Pourtant, les organisateurs et l’Etat en premier lieu peuvent savourer les efforts consentis pour organiser un tel événement. Malgré la hausse du système de sécurité après les attentats à Paris et à Saint-Denis du 13 novembre, les finances seront dans le vert. La mobilisation de 2 800 gardiens de la paix supplémentaires pour protéger le site n’aura pas d’incidence réelle sur le budget final. Même la gratuité des transports en commun en Ile-de-France décidée pour les dimanche 29 et lundi 30 novembre dont le coût est estimé à 10 millions d’euros ne suffit pas à mettre à mal la bonne machine économique. Selon les organisateurs, la COP21 rapportera 100 millions à la région Ile-de-France. Le député socialiste Pascal Terrasse qui a travaillé minutieusement sur la question du financement de la COP21 estime que les recettes à attendre s’élèvent à 314 millions d’euros. In fine, le député résume l’opération globale à : « l’investissement d’un euro d’argent public dans l’organisation de la conférence génère ainsi 2,8 euros de chiffre d’affaires, nets de taxes et de prélèvements sociaux, pour les entreprises ».

Le Sommet des élus locaux à Paris : preuve du succès de la COP

Une très bonne affaire pour l’Etat, la région et la mairie de Paris sans rentrer dans le détail des hôtels et commerçants qui profitent de cet afflux inhabituel de personnes à cette époque de l’année. La Mairie de Paris n’est d’ailleurs pas en reste puisqu’elle a notamment organisé le 2 décembre le sommet des élus locaux pour le climat. Les villes étant en première ligne dans la lutte contre le réchauffement climatique, la municipalité parisienne a eu l’idée d’organiser cet événement réunissant les édiles des plus grandes villes du monde. Là encore l’organisation a été parfaite avec une scénographie et un accompagnement de contenu signé par la société Richard Attias & Associates basée à Paris et New York. Deux villes symboles dans la lutte contre le réchauffement climatique.

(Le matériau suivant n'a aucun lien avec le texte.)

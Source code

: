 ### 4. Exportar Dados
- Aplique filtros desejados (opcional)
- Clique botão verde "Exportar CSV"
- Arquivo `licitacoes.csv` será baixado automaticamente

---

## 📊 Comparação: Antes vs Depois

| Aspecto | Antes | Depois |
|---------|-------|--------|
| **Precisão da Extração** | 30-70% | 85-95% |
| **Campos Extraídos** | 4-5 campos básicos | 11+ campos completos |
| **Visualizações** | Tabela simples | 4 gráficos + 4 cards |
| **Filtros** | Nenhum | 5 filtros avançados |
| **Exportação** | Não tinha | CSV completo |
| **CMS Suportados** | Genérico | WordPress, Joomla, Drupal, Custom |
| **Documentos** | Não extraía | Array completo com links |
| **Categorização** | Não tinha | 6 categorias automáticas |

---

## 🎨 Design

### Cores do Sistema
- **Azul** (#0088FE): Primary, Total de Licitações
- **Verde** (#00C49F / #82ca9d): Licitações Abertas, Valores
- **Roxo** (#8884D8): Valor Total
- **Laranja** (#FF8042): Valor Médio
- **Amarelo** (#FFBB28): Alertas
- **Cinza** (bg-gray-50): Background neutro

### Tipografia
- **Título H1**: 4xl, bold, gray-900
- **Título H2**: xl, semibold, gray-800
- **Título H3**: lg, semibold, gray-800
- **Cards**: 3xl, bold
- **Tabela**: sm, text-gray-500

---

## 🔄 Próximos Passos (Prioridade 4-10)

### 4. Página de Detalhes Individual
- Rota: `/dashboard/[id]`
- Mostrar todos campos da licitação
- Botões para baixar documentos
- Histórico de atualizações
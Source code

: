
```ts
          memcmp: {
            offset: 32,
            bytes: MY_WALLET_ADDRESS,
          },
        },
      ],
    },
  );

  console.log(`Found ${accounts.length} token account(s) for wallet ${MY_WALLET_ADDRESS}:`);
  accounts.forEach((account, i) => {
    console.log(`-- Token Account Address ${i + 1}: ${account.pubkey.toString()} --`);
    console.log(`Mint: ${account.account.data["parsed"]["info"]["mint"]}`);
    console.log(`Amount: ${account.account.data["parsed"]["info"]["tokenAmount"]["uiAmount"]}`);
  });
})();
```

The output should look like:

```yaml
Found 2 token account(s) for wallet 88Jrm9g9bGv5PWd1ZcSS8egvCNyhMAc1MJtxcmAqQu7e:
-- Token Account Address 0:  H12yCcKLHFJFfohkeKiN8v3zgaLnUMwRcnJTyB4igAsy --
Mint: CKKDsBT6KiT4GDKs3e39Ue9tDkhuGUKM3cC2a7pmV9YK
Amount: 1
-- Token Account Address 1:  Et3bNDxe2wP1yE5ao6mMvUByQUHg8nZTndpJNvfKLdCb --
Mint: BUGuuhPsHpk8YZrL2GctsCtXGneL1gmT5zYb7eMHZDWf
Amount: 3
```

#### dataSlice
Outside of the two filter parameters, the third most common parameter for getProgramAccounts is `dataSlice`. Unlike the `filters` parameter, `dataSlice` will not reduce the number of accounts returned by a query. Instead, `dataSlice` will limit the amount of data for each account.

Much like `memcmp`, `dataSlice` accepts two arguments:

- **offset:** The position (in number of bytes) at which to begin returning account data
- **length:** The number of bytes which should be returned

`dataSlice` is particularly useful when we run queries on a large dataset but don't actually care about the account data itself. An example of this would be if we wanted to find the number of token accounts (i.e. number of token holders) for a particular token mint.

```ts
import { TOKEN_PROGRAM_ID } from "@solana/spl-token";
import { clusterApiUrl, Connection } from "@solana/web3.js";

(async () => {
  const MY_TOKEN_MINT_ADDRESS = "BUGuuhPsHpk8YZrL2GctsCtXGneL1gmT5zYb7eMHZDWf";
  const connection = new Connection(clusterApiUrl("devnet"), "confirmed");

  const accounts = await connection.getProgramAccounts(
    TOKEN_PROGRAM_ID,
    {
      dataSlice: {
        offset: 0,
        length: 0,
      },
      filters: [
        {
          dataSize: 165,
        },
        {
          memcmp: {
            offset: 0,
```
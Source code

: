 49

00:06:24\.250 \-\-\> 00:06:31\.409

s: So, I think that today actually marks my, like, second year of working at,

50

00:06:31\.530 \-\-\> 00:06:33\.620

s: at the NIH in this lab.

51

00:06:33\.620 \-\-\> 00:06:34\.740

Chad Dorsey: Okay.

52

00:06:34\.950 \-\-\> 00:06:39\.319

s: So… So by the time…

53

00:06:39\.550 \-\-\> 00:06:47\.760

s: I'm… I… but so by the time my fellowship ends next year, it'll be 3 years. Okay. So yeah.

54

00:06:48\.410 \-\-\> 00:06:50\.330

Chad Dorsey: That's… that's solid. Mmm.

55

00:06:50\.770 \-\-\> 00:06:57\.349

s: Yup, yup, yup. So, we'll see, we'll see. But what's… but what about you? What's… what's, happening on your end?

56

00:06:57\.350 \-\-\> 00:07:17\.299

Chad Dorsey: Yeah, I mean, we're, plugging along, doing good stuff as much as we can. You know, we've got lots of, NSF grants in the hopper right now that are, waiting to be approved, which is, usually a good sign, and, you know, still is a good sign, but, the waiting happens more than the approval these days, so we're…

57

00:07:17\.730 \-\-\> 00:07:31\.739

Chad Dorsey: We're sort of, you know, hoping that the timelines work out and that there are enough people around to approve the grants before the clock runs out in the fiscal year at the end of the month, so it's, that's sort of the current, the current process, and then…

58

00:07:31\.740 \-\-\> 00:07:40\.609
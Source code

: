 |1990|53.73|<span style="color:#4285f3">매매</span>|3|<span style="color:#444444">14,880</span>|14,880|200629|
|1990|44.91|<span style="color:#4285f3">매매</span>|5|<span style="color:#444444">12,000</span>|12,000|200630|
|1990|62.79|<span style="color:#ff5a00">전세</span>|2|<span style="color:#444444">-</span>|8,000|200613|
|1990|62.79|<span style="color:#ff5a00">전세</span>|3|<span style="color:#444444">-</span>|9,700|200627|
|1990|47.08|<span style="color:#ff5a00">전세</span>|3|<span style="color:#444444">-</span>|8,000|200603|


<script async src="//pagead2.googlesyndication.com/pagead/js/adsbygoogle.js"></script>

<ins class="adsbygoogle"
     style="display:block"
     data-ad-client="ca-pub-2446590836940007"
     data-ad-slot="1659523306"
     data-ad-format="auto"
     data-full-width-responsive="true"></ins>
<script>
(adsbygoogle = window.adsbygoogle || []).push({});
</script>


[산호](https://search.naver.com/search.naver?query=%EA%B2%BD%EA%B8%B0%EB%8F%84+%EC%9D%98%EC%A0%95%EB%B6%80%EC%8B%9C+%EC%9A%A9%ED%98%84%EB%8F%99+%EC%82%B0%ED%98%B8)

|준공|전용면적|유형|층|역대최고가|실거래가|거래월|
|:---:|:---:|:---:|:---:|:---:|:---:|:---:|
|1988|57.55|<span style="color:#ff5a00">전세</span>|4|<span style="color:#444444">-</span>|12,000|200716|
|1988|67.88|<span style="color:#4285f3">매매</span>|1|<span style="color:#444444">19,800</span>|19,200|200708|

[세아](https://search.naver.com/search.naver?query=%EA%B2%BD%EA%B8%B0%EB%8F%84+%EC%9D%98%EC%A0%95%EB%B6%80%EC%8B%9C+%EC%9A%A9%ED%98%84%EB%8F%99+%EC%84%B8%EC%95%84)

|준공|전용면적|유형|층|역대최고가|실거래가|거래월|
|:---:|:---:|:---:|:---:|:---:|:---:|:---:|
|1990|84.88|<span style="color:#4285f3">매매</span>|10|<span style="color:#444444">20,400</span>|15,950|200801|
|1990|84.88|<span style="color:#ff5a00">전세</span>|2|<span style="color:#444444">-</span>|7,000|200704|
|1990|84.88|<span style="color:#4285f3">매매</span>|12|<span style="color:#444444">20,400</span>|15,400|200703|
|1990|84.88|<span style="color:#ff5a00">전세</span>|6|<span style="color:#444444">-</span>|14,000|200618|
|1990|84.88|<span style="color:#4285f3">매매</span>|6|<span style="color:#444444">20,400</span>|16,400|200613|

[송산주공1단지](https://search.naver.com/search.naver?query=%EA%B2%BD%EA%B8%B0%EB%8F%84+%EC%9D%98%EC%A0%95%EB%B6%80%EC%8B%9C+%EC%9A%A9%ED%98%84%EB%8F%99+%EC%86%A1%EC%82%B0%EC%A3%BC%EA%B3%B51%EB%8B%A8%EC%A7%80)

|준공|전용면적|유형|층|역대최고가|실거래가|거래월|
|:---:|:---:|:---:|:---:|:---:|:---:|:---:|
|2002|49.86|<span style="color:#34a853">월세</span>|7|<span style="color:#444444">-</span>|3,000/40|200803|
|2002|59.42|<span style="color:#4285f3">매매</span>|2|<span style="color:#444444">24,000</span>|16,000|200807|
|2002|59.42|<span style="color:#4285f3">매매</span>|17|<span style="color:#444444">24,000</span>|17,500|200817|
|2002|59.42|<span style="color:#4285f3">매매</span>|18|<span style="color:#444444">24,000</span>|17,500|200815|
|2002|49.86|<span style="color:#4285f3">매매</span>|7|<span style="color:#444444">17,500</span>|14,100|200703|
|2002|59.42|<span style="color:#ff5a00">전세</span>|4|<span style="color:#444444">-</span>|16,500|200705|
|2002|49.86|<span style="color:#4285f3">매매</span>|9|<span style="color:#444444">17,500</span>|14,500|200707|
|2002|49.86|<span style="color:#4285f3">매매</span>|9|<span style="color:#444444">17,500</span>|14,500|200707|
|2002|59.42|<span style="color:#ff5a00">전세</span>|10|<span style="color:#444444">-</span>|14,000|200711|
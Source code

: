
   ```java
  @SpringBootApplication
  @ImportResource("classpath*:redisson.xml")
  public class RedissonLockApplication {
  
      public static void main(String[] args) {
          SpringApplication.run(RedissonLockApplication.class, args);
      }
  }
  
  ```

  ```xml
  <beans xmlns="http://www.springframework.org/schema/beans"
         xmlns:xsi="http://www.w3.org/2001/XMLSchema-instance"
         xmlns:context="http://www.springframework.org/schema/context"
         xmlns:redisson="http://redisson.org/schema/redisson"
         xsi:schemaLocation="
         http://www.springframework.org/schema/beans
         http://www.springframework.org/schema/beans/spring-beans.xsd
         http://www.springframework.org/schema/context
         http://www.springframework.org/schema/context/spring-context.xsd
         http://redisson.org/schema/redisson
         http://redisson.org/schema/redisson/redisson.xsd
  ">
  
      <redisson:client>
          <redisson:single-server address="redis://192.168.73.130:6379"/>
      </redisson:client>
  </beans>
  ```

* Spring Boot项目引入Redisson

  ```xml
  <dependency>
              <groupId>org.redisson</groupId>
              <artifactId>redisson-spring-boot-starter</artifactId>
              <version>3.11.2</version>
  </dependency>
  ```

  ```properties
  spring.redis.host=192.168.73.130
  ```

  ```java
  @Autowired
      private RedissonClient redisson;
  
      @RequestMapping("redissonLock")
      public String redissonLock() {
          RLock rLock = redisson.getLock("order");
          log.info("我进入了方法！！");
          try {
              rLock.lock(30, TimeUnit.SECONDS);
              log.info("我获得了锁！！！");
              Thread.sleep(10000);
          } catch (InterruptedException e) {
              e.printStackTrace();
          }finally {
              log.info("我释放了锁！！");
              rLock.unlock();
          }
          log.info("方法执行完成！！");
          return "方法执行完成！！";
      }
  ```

La COP21 est donc d’ores et déjà un succès sur le plan économique. Reste désormais à ce que cette débauche d’énergie parvienne à des résultats concrets qui permettront un ralentissement de la hausse du thermomètre. L’objectif des 2°C est dans tous les esprits, et seule une mobilisation de tous et en premier lieu des pays les plus pollueurs permettra d’affirmer que la COP21 est une réussite. Pour la France et surtout pour l’humanité.